# Grinding down cement



## Ron6519 (Mar 28, 2007)

It might be easier to remove enough pavers back from the curb and gradually raise them up to the curb height. Back 3-4' should do it. That would make it 1/8" per foot or less.
Grinding 3/8" evenly for that length will be very hard. It will also expose an aggregate pattern you might not like.
Ron


----------



## Ron6519 (Mar 28, 2007)

buildstrong said:


> I also agree that it would `be easier to remove enough pavers back from the curb and gradually raise them up to the curb height. Yet I would also say that you take the opinion of an architect or engineer. :yes:
> 
> 
> *Building Equipment*


Can you explain why you think you need, " the opinion of an architect or engineer. " for this? It's a 3/8" lip of concrete and some pavers, on the ground, sitting on sand.
Maybe I'm missing some deeper issue.
Ron


----------



## Scuba_Dave (Jan 16, 2009)

Ron6519 said:


> Can you explain why you think you need, " the opinion of an architect or engineer. " for this? It's a 3/8" lip of concrete and some pavers, on the ground, sitting on sand.
> Maybe I'm missing some deeper issue.
> Ron


The deeper issue was that he is a spammer - now gone :laughing:


----------



## Aggie67 (Dec 20, 2008)

Ron's right. If it were me, I'd be thinking about reseting the pavers, not chipping away concrete.

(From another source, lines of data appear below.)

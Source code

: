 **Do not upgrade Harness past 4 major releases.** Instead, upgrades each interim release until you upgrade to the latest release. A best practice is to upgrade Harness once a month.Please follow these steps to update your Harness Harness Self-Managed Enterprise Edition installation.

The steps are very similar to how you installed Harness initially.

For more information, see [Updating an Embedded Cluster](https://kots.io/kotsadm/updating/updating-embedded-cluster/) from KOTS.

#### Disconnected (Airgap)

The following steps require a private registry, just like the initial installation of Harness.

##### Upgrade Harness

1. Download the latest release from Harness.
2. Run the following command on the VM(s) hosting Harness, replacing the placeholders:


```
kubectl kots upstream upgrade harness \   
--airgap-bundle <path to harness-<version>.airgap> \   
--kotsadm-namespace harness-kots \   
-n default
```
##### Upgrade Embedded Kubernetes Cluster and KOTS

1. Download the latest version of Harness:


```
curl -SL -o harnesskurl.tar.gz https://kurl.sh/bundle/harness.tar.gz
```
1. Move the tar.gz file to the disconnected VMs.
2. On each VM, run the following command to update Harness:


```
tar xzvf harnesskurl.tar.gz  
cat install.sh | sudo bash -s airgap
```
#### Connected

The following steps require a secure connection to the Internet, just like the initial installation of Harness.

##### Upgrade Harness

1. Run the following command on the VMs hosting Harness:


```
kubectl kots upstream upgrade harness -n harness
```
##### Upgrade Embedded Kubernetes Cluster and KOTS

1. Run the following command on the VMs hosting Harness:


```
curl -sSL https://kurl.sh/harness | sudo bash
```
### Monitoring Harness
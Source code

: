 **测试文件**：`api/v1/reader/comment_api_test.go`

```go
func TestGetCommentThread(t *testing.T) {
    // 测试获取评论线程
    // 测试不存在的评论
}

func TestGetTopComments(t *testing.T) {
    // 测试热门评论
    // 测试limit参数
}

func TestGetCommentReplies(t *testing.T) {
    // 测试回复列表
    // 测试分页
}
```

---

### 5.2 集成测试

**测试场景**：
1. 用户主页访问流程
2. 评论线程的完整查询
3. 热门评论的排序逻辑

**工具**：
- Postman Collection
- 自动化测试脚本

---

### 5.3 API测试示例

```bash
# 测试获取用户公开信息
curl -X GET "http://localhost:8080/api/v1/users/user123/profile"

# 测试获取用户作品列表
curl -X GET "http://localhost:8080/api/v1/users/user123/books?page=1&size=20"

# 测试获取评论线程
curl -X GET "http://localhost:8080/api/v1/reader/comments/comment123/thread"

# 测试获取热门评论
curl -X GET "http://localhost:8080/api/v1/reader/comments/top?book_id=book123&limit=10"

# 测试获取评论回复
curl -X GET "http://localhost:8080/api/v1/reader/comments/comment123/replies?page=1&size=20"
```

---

But it's doable. Like if I had a gun to my head, I could make it work. I would get a couple masonry blades, put it on my oldest circular saw (one that I wouldn't care if it died). Then make some 1/2" deep cuts, knock the material away with a Hilti and a spade bit, try to even it out. Then go over that with some epoxy patch or concrete patch to even it out more. I wouldn't be expecting perfection, unless I had done it before (I have a concrete crew that refurbishes steps, equipment pads, etc, in manufacturing plants). It is doable. I personally could live with that in a boiler room or a tank farm. But my front walk or patio, I don't know.

In the end, it's probably easier and the final product will be nicer if you pull the pavers up and add some base and reset the pavers.


----------



## Scuba_Dave (Jan 16, 2009)

Yeah - cutting down that much cement is major undertaking
Reset the pavers


----------



## yesitsconcrete (May 11, 2008)

even i like the idea of raising the pavers & we grind conc :yes: for a living,,, otoh, watching an engineer actually WORK would be fun & a 1st :laughing: most of 'em tell us how to do it :thumbup:

rentable 6 or 7" grinder, dust masks, safety glass's, turbo diamond cup wheel - your price under $200.00,,, raising the pavers - just time,,, seeing an engineer actually WORK rather'n stand back & watch ? PRICELESS :thumbup:


----------



## yesitsconcrete (May 11, 2008)

when you see those big fat slow softballs, you just gotta swing for the fences,,, no offense meant !


----------



## texas115115 (May 3, 2009)

*yeh*



yesitsconcrete said:


> even i like the idea of raising the pavers & we grind conc :yes: for a living,,, otoh, watching an engineer actually WORK would be fun & a 1st :laughing: most of 'em tell us how to do it :thumbup:
> 
> rentable 6 or 7" grinder, dust masks, safety glass's, turbo diamond cup wheel - your price under $200.00,,, raising the pavers - just time,,, seeing an engineer actually WORK rather'n stand back & watch ? PRICELESS :thumbup:


 
yeh!!!!!!!!!!!!!!!!!!!!!!!!!!!!!!!!:thumbup:


----------



## la15ota (Mar 25, 2006)

*Raising the Pavers it is.*

Raising the pavers it is.
What a chore but much more doable then trying to grind down the cement.
Thanks guys
:thumbsup:


----------